Here are a couple more as they come to mind.
Manumit must have been very widelycovered, internationally, we had many visitors from all over the world. I remember Indian poet Rabindrinath Tagor, and Raymond Duncan ( Isadora’s brother) from England in his flowing white gown and coterie of blond young women. There were also several visits from the famous engineer, J. Buckminster Fuller, in his famous experimental automobile, the Dymaxion, on three wheels, driving on the front two and steering on the one rear. I remember vividly riding in it to Bridgeport for some reason, with him driving and in the center of town approaching a traffic cop in an intersection and pulling up to ask him a direction, putting his hand on the cop’s shoulder and driving 360 degrees around him without removing his hand , just sliding it around as the car spun.

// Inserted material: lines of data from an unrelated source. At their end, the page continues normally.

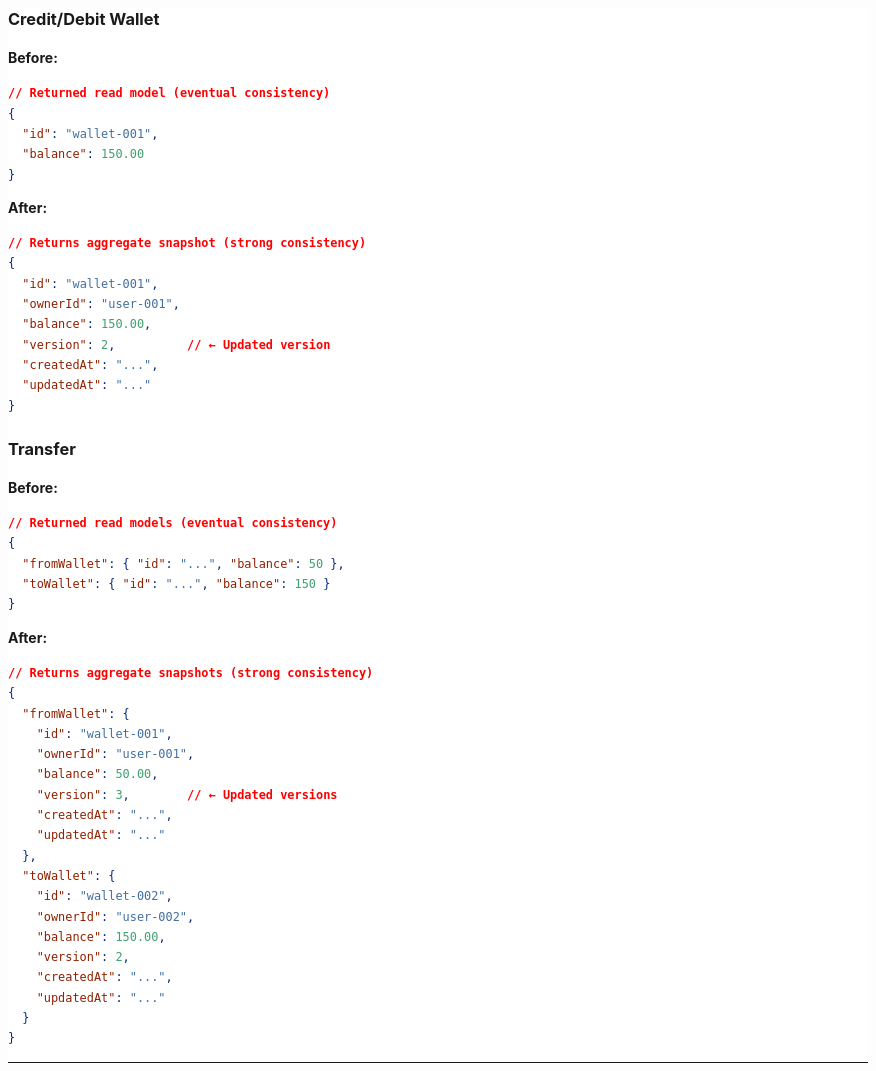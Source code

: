 ### Credit/Debit Wallet

**Before:**
```json
// Returned read model (eventual consistency)
{
  "id": "wallet-001",
  "balance": 150.00
}
```

**After:**
```json
// Returns aggregate snapshot (strong consistency)
{
  "id": "wallet-001",
  "ownerId": "user-001",
  "balance": 150.00,
  "version": 2,          // ← Updated version
  "createdAt": "...",
  "updatedAt": "..."
}
```

### Transfer

**Before:**
```json
// Returned read models (eventual consistency)
{
  "fromWallet": { "id": "...", "balance": 50 },
  "toWallet": { "id": "...", "balance": 150 }
}
```

**After:**
```json
// Returns aggregate snapshots (strong consistency)
{
  "fromWallet": {
    "id": "wallet-001",
    "ownerId": "user-001",
    "balance": 50.00,
    "version": 3,        // ← Updated versions
    "createdAt": "...",
    "updatedAt": "..."
  },
  "toWallet": {
    "id": "wallet-002",
    "ownerId": "user-002",
    "balance": 150.00,
    "version": 2,
    "createdAt": "...",
    "updatedAt": "..."
  }
}
```

---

Among the Europeans who were there were Heinz Hohenwald, Heinz Gechter from Germany, Einar Jensen from Denmark, a nurse-dietician from Germany and one from France, a Cuban who had never seen snow and lots of exchange college students from Berea and U of Wisconsin ( Nellie Seeds and Scott Nearings son John, who later changed his name to John Scott, went to Russia and married a Russian girl and came back as a special foreign correspondent for Life magazine, reporting directly to the publisher) was one.